_Assignment_: How many lines in the records below hold the word "subsection"? Answer with the number alone.

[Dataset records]
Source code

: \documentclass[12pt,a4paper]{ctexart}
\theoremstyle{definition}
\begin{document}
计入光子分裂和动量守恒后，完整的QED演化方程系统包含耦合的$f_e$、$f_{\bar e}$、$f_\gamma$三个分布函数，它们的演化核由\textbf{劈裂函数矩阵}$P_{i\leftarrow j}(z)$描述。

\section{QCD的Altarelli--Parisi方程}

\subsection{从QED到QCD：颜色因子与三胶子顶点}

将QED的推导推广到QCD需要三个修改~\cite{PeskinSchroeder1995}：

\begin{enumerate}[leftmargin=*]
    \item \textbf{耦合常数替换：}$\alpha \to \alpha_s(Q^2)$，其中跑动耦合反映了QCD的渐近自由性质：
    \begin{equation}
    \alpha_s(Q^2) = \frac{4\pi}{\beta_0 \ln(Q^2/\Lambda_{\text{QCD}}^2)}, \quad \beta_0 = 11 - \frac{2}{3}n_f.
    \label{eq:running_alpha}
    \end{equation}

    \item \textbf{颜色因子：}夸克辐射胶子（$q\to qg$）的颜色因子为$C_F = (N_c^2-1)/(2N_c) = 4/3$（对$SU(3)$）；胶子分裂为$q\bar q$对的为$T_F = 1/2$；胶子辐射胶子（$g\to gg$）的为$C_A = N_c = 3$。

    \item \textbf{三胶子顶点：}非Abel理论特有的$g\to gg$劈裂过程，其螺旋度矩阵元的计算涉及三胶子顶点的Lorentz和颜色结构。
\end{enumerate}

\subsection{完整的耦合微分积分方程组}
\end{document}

* * *

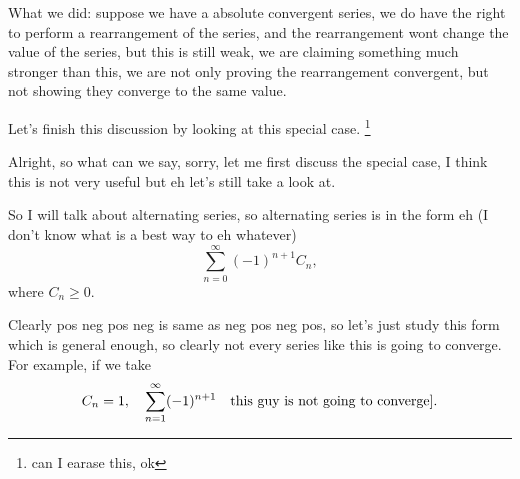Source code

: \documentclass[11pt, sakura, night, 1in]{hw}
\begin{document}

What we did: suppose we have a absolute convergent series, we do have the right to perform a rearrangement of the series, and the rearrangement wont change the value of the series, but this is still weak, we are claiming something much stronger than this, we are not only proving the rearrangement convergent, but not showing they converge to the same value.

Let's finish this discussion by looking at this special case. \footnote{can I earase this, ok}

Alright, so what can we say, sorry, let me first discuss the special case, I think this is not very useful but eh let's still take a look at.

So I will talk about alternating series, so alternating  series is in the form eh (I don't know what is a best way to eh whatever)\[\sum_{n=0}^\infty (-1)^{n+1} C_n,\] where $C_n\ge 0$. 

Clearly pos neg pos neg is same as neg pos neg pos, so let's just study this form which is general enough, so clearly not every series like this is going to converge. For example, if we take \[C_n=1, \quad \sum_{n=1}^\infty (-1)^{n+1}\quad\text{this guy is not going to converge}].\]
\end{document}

_Written reply_: 2